— Your instructions —
Using the listing below, set down each line from the line containing "## Features" through the line containing "下面讲解第一种情况：主键 + RR，如下图所示。", both ends included, exactly and with nothing added.

— Records —
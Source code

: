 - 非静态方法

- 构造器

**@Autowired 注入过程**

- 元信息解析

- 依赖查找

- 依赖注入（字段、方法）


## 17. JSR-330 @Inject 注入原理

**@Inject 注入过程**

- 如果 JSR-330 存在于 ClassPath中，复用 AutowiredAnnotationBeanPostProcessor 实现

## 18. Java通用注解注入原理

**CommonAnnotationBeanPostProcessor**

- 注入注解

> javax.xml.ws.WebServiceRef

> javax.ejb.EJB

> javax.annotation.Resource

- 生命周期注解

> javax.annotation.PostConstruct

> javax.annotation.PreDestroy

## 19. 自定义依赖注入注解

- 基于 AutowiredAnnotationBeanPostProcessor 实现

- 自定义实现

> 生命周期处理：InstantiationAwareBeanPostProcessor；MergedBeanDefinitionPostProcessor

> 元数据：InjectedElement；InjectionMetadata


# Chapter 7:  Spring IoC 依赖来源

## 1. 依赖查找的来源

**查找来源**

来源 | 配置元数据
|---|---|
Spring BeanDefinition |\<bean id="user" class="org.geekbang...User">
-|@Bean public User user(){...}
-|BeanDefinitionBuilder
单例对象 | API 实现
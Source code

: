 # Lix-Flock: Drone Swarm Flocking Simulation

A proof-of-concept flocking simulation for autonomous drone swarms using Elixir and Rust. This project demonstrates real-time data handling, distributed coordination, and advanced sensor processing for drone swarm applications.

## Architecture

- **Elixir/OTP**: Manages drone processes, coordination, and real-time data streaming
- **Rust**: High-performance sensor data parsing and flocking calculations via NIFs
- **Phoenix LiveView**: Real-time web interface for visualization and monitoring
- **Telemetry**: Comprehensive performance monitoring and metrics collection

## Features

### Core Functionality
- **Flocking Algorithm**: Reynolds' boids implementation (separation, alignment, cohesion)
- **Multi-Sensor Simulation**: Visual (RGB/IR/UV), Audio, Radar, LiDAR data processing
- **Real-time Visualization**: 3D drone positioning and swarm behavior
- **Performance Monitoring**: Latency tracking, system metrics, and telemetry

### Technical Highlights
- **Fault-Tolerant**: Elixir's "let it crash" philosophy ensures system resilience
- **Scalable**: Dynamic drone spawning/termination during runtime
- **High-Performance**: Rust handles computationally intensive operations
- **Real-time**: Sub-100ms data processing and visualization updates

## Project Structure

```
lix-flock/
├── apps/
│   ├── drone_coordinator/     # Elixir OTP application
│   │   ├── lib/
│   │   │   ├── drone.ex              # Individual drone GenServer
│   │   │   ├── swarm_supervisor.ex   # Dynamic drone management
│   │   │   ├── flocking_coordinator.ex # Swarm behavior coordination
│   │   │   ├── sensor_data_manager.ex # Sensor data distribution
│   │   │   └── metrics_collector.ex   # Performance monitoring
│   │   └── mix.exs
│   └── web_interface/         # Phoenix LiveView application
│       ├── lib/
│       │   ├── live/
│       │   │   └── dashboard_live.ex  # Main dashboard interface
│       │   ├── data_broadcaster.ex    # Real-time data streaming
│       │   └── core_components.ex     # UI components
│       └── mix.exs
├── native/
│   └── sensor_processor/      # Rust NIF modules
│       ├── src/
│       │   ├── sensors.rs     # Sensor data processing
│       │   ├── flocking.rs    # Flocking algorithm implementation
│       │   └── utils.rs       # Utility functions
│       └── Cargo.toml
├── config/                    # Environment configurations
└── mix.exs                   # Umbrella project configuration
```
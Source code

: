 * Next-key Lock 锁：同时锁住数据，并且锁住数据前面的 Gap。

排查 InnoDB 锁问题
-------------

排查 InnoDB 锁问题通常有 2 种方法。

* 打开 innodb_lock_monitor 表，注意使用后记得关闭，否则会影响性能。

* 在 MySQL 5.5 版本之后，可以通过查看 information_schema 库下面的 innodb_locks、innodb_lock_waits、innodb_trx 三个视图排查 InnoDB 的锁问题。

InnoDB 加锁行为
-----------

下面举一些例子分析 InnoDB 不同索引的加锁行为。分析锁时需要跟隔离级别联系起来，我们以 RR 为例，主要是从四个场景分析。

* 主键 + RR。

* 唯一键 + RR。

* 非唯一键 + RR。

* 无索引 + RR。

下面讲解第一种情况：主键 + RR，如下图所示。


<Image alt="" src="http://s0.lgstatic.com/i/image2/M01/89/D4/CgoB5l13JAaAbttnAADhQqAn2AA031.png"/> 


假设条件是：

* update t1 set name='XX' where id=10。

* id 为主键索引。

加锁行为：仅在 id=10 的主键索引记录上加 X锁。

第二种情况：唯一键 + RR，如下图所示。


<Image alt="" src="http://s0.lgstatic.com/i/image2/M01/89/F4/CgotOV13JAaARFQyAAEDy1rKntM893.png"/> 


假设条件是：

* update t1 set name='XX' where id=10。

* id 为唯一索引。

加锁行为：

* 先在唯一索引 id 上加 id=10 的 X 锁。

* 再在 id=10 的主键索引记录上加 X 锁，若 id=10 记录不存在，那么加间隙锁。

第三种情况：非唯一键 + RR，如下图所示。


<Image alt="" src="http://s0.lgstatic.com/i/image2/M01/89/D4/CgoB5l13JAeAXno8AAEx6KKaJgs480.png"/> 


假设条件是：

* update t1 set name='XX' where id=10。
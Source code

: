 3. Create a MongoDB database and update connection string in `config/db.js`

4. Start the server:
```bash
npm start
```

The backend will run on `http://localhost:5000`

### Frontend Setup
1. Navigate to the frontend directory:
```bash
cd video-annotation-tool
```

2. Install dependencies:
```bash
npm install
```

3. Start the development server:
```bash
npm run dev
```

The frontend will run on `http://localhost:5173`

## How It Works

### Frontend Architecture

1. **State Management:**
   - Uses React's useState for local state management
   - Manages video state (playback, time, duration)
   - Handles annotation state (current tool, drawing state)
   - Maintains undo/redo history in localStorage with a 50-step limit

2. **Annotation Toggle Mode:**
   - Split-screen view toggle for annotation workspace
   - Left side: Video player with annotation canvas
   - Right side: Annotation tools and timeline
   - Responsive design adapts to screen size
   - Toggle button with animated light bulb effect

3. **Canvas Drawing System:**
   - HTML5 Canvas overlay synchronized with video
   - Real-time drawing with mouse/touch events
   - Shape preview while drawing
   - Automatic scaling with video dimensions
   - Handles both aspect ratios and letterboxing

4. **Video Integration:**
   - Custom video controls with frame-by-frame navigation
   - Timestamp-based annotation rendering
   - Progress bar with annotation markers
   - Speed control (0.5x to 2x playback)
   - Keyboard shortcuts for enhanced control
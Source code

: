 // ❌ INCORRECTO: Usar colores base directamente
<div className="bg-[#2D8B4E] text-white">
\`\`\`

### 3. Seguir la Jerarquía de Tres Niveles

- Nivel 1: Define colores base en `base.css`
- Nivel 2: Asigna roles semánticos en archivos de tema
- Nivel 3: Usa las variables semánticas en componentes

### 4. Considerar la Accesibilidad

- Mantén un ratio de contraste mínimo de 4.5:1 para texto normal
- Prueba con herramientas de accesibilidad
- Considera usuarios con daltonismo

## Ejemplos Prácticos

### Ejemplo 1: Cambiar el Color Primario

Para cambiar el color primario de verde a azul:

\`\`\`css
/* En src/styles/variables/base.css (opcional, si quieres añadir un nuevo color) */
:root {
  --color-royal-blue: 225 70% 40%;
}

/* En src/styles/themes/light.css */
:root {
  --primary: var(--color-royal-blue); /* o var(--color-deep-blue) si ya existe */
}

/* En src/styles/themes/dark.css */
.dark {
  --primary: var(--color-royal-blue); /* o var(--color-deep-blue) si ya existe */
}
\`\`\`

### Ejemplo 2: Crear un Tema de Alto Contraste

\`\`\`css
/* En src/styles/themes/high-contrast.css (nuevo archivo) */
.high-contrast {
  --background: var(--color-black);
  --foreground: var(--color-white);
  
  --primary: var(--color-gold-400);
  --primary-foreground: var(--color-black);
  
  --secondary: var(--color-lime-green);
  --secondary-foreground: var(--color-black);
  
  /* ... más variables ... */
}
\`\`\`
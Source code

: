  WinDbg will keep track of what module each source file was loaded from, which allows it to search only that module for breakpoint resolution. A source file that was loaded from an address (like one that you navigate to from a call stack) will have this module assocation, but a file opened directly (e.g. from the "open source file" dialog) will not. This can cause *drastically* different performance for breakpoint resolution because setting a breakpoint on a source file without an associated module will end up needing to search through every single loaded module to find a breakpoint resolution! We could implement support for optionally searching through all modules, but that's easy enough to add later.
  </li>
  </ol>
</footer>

— Solution for this problem —
## Features

### Core Functionality
- **Flocking Algorithm**: Reynolds' boids implementation (separation, alignment, cohesion)
- **Multi-Sensor Simulation**: Visual (RGB/IR/UV), Audio, Radar, LiDAR data processing
- **Real-time Visualization**: 3D drone positioning and swarm behavior
- **Performance Monitoring**: Latency tracking, system metrics, and telemetry

### Technical Highlights
- **Fault-Tolerant**: Elixir's "let it crash" philosophy ensures system resilience
- **Scalable**: Dynamic drone spawning/termination during runtime
- **High-Performance**: Rust handles computationally intensive operations
- **Real-time**: Sub-100ms data processing and visualization updates

## Project Structure

```
lix-flock/
├── apps/
│   ├── drone_coordinator/     # Elixir OTP application
│   │   ├── lib/
│   │   │   ├── drone.ex              # Individual drone GenServer
│   │   │   ├── swarm_supervisor.ex   # Dynamic drone management
│   │   │   ├── flocking_coordinator.ex # Swarm behavior coordination
│   │   │   ├── sensor_data_manager.ex # Sensor data distribution
│   │   │   └── metrics_collector.ex   # Performance monitoring
│   │   └── mix.exs
│   └── web_interface/         # Phoenix LiveView application
│       ├── lib/
│       │   ├── live/
│       │   │   └── dashboard_live.ex  # Main dashboard interface
│       │   ├── data_broadcaster.ex    # Real-time data streaming
│       │   └── core_components.ex     # UI components
│       └── mix.exs
├── native/
│   └── sensor_processor/      # Rust NIF modules
│       ├── src/
│       │   ├── sensors.rs     # Sensor data processing
│       │   ├── flocking.rs    # Flocking algorithm implementation
│       │   └── utils.rs       # Utility functions
│       └── Cargo.toml
├── config/                    # Environment configurations
└── mix.exs                   # Umbrella project configuration
```
Source code

: * Next-key Lock 锁：同时锁住数据，并且锁住数据前面的 Gap。

排查 InnoDB 锁问题
-------------

排查 InnoDB 锁问题通常有 2 种方法。

* 打开 innodb_lock_monitor 表，注意使用后记得关闭，否则会影响性能。

* 在 MySQL 5.5 版本之后，可以通过查看 information_schema 库下面的 innodb_locks、innodb_lock_waits、innodb_trx 三个视图排查 InnoDB 的锁问题。

InnoDB 加锁行为
-----------

下面举一些例子分析 InnoDB 不同索引的加锁行为。分析锁时需要跟隔离级别联系起来，我们以 RR 为例，主要是从四个场景分析。

* 主键 + RR。

* 唯一键 + RR。

* 非唯一键 + RR。

* 无索引 + RR。

下面讲解第一种情况：主键 + RR，如下图所示。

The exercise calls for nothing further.